Geoffrey Blaisdell began his studies of both hatha yoga and advaita vedanta in Bali in 1992. He studied Sanskrit for two years in the USA, Bali and India. He has studied Krsna Yajur vedic chanting with pandits in Bali and India. While living in Bali, he became a regular guest lecturer on Vedic philosophy, Advaita Vedanta and introductory Sanskrit with the School of Sacred Arts (2010-14); a bi-annual yoga teacher training held in the environs of Ubud. He currently lives in Chiang Mai, Thailand with his make-believe cat Rudolph.
“After teaching yoga for close to 15 years — and having had the privilege of studying with scores of master teachers — this week…with Gernot was by far the single most potent, information-packed, and insight-rich workshop experience to give me what I’ve needed as a teacher. While I savor my own practice, I am always looking for fresh, simple ways to convey the essence of yoga to my students – and this week with Gernot was pure gold on that front.”

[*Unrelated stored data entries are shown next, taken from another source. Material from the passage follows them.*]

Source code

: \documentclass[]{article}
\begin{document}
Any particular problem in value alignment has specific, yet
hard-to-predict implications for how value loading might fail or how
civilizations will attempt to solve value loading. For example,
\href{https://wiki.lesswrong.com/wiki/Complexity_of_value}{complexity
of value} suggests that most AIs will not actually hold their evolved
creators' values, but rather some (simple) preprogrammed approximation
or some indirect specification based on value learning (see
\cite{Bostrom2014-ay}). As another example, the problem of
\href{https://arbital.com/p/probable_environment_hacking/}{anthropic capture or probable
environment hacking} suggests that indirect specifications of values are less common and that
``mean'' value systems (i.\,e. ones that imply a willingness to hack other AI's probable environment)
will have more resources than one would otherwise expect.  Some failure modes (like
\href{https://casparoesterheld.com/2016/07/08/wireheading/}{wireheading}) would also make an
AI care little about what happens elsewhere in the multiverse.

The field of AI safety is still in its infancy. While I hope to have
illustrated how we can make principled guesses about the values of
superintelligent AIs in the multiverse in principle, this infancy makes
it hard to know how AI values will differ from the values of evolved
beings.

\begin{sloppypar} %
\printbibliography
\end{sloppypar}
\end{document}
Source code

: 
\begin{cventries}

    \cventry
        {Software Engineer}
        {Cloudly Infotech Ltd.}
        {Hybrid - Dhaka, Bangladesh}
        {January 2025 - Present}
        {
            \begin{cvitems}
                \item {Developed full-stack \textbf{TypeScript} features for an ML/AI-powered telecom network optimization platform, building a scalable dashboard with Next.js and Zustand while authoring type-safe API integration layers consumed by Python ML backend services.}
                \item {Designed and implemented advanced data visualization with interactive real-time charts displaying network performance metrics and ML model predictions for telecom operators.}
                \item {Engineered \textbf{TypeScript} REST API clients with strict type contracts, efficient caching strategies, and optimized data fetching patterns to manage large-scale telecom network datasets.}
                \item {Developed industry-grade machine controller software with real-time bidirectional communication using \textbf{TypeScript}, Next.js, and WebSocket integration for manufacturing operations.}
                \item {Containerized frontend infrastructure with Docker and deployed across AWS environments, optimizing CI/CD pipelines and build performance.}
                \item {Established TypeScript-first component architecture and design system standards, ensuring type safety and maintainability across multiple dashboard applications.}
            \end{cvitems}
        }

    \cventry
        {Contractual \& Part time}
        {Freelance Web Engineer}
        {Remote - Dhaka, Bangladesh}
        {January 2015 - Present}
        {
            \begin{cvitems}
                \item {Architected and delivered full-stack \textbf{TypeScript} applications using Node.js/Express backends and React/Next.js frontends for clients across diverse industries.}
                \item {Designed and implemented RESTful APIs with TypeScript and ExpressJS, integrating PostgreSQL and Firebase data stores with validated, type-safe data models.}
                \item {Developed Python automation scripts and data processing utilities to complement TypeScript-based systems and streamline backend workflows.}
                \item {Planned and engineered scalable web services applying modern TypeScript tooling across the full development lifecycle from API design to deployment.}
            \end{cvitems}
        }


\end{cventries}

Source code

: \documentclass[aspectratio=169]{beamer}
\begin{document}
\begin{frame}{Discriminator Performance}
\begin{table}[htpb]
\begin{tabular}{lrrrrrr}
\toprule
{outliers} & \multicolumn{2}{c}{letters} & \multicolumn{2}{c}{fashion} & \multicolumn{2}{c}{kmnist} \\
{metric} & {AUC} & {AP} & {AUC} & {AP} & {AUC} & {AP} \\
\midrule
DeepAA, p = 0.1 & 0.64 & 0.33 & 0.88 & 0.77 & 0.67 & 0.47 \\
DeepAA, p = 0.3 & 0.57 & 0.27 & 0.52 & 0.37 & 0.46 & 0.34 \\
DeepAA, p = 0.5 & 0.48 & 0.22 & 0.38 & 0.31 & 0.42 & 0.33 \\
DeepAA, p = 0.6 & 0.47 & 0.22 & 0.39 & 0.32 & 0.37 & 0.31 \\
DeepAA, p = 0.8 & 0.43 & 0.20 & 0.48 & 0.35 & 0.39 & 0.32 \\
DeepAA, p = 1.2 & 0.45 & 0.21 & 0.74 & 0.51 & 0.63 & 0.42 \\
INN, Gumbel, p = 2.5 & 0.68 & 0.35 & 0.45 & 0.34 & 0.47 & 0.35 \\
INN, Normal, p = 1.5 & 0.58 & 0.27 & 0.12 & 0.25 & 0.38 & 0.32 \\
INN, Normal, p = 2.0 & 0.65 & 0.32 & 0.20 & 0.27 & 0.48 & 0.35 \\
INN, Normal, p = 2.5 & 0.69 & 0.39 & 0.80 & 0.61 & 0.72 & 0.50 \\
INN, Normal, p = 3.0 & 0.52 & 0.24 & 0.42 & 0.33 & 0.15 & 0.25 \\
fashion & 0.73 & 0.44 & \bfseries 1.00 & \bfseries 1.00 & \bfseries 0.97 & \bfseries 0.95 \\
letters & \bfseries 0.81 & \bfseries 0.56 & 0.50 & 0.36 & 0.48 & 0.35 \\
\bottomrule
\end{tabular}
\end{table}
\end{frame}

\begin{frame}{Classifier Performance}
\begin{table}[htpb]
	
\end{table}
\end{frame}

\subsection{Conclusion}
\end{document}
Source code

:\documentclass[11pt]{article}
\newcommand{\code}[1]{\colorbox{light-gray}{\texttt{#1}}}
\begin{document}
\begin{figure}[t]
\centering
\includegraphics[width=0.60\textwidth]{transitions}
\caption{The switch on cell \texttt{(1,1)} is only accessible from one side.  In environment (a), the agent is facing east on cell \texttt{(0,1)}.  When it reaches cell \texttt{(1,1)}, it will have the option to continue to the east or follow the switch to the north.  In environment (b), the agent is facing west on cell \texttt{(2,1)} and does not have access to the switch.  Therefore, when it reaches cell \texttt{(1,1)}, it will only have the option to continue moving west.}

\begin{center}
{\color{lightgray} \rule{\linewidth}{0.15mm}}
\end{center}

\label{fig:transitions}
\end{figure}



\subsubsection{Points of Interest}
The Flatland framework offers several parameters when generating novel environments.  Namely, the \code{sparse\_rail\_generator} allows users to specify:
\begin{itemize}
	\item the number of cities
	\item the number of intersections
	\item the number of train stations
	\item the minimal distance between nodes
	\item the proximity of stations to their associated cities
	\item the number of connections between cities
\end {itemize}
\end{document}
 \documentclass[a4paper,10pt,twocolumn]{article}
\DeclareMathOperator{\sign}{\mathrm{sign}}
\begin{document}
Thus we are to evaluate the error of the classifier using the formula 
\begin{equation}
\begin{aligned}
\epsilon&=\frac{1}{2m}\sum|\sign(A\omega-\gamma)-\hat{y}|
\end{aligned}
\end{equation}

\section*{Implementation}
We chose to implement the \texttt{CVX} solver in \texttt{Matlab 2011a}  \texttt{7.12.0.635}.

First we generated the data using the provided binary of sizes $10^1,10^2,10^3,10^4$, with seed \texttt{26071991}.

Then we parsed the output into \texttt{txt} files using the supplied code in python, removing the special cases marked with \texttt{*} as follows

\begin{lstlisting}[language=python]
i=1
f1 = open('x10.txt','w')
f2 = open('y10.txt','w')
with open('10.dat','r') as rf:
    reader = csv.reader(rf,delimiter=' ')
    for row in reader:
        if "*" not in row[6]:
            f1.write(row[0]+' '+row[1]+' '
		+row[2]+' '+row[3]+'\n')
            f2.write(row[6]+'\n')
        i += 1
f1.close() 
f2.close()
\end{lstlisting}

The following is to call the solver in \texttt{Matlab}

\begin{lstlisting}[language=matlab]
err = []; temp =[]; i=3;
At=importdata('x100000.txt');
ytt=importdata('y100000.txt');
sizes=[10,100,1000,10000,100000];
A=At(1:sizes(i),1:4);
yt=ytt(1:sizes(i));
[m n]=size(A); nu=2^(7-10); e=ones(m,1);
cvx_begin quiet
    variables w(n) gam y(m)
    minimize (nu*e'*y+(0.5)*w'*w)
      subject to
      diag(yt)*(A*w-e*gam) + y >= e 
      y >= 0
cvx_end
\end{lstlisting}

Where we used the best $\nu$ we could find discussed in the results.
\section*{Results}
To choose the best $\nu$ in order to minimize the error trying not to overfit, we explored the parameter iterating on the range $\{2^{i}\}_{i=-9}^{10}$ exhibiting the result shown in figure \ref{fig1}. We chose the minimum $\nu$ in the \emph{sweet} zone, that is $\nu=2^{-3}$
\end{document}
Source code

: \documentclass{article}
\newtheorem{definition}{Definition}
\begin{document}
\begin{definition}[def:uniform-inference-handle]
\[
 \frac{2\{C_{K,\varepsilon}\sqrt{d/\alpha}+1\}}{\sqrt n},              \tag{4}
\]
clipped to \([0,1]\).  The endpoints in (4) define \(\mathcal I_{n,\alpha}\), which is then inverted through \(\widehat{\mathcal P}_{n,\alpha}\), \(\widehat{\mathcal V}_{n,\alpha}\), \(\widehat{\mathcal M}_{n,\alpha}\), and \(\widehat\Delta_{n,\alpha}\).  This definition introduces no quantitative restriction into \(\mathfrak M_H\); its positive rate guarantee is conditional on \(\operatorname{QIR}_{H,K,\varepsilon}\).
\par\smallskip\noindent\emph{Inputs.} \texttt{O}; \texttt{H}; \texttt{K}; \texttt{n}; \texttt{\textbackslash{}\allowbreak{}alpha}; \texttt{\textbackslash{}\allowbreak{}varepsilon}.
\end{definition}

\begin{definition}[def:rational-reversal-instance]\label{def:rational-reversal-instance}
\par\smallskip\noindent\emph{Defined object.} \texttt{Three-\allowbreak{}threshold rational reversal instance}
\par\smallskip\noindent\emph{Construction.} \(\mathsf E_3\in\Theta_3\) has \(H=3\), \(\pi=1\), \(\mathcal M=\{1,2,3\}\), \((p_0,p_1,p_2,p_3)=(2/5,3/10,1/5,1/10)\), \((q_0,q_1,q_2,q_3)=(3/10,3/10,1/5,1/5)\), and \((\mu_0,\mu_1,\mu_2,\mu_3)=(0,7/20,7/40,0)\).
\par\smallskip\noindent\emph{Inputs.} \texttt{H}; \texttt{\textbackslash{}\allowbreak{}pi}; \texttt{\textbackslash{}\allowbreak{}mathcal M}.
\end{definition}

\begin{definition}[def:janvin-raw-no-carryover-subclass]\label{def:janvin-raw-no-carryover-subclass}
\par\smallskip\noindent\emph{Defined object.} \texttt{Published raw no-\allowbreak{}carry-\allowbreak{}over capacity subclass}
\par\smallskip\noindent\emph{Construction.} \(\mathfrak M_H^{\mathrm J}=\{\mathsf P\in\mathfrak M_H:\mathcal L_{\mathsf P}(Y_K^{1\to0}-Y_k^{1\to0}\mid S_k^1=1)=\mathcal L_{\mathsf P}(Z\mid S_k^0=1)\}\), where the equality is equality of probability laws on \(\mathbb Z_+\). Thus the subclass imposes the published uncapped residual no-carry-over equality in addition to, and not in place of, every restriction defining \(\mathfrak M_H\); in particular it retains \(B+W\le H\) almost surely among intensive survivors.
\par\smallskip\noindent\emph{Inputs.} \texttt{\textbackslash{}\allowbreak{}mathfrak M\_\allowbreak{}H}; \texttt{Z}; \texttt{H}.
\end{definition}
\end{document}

—Anne Jablonski, yoga teacher, Arlington, VA
“Geoffrey is a highly intelligent communicator, with a great command of the language, the subject matter, and the art of presentation, skillfully engaging students and inspiring them to learn by bringing a sense of joy and playfulness into the process.”
—Troy McFadden; Co-Founder, School of Sacred Arts (a Yoga Alliance registered yoga school)
Karma yoga encompasses all actions performed by the body-mind complex. These actions include thinking, speaking, and all physical actions performed by the body. In fact, any function performed by the body-mind complex can fall under the jurisdiction of karma yoga. But just because one performs an action does not mean it will take the form of karma yoga. To make it so, one must infuse the action with presence, clarity and intention. Then, and only then, does an action become a spiritual practice (sadhana).
Both Vyasa’s Bhagavad Gita and Patanjali’s Yoga Sutras devote much of their teachings to the importance of karma yoga and to the fruits of said practice. In truth, the Yoga Sutras deal with nothing but karma yoga. Yet, to many lay people and yoga practitioners alike, the role of karma yoga is greatly misunderstood.
This course will deal with karma yoga as a spiritual practice in the context of vedic philosophy; specifically, the teachings given to Arjuna by Lord Krishna in the Bhagavad Gita. We will explore values and why they are important for a spiritual seeker. We will learn about japa meditation and how it can help to ‘relax’ the mind. And we will discuss and put into practice pranayama; seeing why it can be such a powerful tool for mental conditioning.
Choose this option if you want to have your own private cottage. If you are bringing a partner/friend who is not participating in the yoga sessions, your friend will stay for free, but will be charged 300THB per group dinner.
We begin each morning with a 90 minute yoga asana and pranayama practice guided by Gernot Huber, and based on a specific theme related to the previous afternoon's philosophy discussion. Following a short tea break, we take 60 minutes to engage in slower and more interactive, workshop-style explorations of aspects of the day's theme with an emphasis on how to incorporate your understanding of non-dual yoga philosophy into your daily practices.